# Let's see your projection set up from years past



## Turbophanx (Jun 30, 2008)

Here is my display including the atmosfear fx pumpkins DVD.





Let's see what you have done, I am especially interested in rear projection projects.


----------



## Fright Boy (Oct 1, 2014)

*Are you asking to see how it is set up, or the finished effect?*


----------



## Turbophanx (Jun 30, 2008)

Fright Boy said:


> *Are you asking to see how it is set up, or the finished effect?*


Yes.


----------



## RoxyBlue (Oct 6, 2008)

Don't have pictures at hand, but I can tell you how we did a rear projection effect. Spooky1 made a frame out of PVC piping big enough to stand in front of one of our bedroom windows - I believe it was 1" tubing and he used PVC elbow joints at the corners. I took a plain white sheet and sewed a casing on one end (may have done both ends, but can't remember at the moment) big enough to allow the pipe to slip through easily. To set up, pull the pipe apart at a corner, slide on the sheet, and reattach. We simply leaned it against the window because it wasn't in a high traffic area. The beauty of this set up is it's cheap, easy to assemble, and easy to take apart for storage.

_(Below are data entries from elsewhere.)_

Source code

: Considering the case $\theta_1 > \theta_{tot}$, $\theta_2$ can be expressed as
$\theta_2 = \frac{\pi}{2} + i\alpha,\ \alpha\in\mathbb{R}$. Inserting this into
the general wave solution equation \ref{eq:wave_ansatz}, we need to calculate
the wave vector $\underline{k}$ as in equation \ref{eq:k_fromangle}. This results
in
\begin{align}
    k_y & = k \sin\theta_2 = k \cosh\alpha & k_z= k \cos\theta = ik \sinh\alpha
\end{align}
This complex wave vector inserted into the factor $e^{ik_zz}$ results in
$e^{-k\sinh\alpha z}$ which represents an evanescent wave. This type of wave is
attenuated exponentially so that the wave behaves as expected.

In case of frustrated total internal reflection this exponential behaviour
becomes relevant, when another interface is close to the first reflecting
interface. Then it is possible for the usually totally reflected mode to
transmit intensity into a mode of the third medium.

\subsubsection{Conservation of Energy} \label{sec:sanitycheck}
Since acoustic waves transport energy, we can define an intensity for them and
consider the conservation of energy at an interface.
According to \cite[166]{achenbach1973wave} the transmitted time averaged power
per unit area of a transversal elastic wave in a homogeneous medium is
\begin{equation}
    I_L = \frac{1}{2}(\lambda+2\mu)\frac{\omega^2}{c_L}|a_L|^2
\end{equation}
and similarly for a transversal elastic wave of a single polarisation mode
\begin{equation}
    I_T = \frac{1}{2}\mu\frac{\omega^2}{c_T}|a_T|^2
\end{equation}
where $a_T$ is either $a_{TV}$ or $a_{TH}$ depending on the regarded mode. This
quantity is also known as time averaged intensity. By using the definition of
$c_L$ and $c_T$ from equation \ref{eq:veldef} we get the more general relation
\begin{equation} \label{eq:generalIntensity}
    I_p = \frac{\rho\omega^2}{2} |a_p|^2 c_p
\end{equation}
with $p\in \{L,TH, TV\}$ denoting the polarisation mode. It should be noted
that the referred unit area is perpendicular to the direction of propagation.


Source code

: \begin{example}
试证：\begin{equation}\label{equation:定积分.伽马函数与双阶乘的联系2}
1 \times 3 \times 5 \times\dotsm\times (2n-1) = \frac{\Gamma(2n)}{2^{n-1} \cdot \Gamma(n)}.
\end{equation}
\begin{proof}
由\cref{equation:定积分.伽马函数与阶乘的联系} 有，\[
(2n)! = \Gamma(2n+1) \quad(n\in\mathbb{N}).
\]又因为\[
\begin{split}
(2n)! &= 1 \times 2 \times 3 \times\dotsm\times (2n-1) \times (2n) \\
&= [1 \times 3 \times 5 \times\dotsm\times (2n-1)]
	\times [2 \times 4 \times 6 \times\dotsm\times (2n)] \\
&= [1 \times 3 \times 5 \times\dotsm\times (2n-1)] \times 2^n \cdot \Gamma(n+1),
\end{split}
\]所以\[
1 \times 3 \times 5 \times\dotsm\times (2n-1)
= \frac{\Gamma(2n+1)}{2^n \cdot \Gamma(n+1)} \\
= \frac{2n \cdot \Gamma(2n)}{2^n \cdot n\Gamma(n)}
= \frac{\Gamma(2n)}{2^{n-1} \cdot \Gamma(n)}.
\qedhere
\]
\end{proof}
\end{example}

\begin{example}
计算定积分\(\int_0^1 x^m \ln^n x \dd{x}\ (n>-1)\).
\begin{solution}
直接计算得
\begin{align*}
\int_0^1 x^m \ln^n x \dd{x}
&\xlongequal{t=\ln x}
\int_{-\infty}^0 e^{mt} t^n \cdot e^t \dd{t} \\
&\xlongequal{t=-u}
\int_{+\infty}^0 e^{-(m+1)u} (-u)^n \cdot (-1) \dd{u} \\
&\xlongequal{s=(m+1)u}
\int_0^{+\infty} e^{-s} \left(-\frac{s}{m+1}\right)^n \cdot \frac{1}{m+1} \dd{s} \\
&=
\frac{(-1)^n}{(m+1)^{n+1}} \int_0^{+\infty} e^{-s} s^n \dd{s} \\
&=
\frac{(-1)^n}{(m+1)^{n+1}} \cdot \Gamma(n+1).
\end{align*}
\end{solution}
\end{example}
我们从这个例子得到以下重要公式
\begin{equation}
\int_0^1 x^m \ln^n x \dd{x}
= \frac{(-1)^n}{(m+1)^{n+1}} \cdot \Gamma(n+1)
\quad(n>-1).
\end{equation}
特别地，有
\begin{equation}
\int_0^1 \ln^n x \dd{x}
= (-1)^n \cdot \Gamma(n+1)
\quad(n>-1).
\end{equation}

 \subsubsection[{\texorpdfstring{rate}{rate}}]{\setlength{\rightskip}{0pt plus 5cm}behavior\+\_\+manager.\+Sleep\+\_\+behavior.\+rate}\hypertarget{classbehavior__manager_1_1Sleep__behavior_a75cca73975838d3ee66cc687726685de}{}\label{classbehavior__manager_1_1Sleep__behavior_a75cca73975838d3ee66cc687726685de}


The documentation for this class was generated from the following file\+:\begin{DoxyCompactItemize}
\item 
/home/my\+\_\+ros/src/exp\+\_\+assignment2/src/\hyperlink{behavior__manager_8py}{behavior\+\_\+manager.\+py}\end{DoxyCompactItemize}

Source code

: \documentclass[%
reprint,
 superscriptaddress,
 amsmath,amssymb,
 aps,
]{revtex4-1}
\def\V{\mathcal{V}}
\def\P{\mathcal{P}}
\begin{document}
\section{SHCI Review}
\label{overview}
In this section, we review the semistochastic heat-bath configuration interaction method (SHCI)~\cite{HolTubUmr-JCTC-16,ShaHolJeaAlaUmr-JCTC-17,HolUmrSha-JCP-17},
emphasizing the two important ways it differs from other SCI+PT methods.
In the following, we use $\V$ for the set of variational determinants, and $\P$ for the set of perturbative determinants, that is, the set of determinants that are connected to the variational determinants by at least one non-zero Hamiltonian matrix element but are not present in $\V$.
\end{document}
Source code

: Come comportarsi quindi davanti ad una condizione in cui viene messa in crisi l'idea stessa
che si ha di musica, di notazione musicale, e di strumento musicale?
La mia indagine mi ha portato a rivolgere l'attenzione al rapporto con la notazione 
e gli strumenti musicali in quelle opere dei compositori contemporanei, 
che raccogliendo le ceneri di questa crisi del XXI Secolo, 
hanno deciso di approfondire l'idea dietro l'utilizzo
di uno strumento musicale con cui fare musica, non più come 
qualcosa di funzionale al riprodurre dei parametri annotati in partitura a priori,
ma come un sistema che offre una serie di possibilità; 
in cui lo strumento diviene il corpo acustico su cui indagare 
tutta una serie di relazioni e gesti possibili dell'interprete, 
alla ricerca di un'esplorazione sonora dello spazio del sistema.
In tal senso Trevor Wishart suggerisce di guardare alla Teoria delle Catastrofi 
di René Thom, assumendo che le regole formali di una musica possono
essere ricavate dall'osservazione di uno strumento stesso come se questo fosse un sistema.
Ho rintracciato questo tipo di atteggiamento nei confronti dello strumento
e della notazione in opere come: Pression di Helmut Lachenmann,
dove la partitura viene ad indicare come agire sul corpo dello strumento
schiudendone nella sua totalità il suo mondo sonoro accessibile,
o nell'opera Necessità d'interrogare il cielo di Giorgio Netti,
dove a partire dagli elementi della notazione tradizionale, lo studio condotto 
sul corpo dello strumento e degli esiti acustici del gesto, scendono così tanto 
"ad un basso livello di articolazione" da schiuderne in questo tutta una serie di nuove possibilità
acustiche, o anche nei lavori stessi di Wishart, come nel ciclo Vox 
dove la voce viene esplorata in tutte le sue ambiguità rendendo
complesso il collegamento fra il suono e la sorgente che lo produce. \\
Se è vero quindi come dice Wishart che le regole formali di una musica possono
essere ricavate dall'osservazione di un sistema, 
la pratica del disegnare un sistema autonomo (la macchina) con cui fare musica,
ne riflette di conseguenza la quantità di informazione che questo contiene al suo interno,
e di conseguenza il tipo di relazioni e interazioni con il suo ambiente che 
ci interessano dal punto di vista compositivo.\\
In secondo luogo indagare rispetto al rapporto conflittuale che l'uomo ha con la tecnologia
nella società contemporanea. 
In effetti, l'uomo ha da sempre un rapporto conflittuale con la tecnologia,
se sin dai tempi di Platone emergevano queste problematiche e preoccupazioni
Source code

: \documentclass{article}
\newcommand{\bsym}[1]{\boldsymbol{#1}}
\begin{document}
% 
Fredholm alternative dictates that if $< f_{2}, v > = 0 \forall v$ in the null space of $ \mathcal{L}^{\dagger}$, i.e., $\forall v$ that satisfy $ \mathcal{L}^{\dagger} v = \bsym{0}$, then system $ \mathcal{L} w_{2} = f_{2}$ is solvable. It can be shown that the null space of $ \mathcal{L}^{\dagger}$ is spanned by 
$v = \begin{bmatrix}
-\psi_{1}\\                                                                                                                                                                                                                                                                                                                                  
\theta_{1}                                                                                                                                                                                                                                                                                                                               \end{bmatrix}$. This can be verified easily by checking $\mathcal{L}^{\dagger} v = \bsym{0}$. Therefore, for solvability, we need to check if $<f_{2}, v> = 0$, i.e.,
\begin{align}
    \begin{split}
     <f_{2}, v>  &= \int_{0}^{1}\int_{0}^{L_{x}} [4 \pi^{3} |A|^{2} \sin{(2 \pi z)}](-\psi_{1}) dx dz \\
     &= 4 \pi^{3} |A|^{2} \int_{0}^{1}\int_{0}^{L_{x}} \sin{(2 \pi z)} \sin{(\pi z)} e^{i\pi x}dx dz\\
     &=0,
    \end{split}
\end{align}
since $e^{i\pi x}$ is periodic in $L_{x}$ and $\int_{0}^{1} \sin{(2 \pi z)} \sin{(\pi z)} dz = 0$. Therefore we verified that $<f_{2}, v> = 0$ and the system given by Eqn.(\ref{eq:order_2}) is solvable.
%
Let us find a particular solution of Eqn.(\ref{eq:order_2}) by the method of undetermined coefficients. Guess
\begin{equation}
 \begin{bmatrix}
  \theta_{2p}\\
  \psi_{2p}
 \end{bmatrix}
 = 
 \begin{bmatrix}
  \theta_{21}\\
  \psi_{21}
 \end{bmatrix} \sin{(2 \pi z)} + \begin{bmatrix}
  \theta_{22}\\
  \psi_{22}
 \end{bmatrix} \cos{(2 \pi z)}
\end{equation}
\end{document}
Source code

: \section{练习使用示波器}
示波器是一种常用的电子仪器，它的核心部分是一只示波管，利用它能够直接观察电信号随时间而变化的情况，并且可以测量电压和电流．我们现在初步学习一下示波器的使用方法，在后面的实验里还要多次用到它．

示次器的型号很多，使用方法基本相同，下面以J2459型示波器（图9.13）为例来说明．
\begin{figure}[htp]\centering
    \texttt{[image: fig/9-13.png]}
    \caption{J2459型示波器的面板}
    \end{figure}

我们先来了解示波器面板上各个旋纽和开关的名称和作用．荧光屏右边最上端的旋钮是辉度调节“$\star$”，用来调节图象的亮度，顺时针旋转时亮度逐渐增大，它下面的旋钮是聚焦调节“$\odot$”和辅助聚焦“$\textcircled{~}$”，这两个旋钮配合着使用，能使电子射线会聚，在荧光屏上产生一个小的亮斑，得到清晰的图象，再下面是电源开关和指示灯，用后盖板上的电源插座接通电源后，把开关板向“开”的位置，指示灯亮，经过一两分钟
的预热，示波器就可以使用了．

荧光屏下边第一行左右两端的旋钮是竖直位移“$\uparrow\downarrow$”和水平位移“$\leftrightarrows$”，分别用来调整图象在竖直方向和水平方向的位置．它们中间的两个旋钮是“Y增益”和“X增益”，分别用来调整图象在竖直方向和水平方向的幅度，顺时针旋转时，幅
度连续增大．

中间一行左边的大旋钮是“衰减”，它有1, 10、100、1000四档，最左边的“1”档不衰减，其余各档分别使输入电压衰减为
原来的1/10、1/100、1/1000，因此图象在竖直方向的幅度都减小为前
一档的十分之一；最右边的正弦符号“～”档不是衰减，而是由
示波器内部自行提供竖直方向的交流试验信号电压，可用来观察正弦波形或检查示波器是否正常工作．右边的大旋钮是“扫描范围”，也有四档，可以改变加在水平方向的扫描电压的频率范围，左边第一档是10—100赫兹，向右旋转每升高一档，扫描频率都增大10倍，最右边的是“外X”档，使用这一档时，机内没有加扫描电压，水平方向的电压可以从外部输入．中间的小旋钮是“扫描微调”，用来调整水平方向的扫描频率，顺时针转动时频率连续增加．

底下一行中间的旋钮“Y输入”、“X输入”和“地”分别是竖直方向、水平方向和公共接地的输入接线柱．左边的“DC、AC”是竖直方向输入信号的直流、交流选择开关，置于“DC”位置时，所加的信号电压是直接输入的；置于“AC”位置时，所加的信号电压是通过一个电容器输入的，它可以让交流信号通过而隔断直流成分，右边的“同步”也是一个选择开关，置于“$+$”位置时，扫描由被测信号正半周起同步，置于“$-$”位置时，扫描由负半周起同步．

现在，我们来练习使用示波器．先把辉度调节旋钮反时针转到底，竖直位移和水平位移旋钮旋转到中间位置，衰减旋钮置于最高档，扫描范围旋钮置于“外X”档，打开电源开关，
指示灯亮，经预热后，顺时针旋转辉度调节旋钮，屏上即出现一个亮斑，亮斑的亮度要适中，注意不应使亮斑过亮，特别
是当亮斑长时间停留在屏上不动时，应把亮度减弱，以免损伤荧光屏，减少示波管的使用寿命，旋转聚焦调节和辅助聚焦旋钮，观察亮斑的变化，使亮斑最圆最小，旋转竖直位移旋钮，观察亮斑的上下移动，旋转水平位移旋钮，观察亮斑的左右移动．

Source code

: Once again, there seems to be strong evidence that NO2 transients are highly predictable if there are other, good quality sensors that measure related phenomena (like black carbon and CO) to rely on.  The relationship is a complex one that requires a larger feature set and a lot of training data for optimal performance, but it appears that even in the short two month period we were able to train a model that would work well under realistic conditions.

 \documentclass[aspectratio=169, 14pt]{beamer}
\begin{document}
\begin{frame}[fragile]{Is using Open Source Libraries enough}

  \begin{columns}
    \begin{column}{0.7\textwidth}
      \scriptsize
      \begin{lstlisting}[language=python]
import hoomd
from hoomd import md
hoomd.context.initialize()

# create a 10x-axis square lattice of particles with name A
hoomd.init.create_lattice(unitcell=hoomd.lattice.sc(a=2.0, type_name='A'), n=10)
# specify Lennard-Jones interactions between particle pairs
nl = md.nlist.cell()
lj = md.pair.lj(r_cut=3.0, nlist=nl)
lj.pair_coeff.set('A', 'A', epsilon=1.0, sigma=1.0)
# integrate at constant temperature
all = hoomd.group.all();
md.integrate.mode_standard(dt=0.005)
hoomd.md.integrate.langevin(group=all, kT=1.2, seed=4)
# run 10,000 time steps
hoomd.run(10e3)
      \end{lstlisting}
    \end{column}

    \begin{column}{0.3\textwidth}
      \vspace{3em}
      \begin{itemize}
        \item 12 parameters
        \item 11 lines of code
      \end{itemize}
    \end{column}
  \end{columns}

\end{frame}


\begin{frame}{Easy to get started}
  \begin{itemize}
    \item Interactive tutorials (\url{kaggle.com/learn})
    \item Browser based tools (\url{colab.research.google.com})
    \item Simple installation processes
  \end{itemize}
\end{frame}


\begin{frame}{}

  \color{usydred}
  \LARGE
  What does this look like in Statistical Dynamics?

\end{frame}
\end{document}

The projector was set on a small table on the opposite side of the room, probably less than 10 feet from the window since the room is not very big.

In our haunt video for 2013, you can see a couple of still shots at 2:38 - 2:41 that show how some images of the projection (AtmosFEARFX video) looked from outside the house.

http://www.hauntforum.com/showthread.php?t=38314


----------



## Fright Boy (Oct 1, 2014)

*I don't have any of my behind the scenes setup, but here is the finished effect.








*


----------



## jaege (Aug 23, 2009)

I set up tomorrow. I will try to post something then.


----------



## Turbophanx (Jun 30, 2008)

Very cool guys...keep 'em coming.


----------



## darrylqmiller (Oct 22, 2012)

My projector is supposed to be here tomorrow. I'm using AtmosfearFX HD ghost videos and going to project in garage window. Will post in the next few days.


----------



## Dr Frankenscream (Dec 1, 2007)

Here are some pics from 2013...


Update: Can't figure out how to attach some .jpg files


----------



## darrylqmiller (Oct 22, 2012)

Here's a quick set up to try the projector. Cheap $5.00 medium weight shower curtain from Wal Mart taped to the french doors and video shot with IPhone.
I will saw that the bright white hot spot seen here is not sen when you see it in person, it's a nice even color across the screen. Not sure if the shower curtain will work due to all the wrinkles but they have a sheer curtain that looks like it will work as well for like $6.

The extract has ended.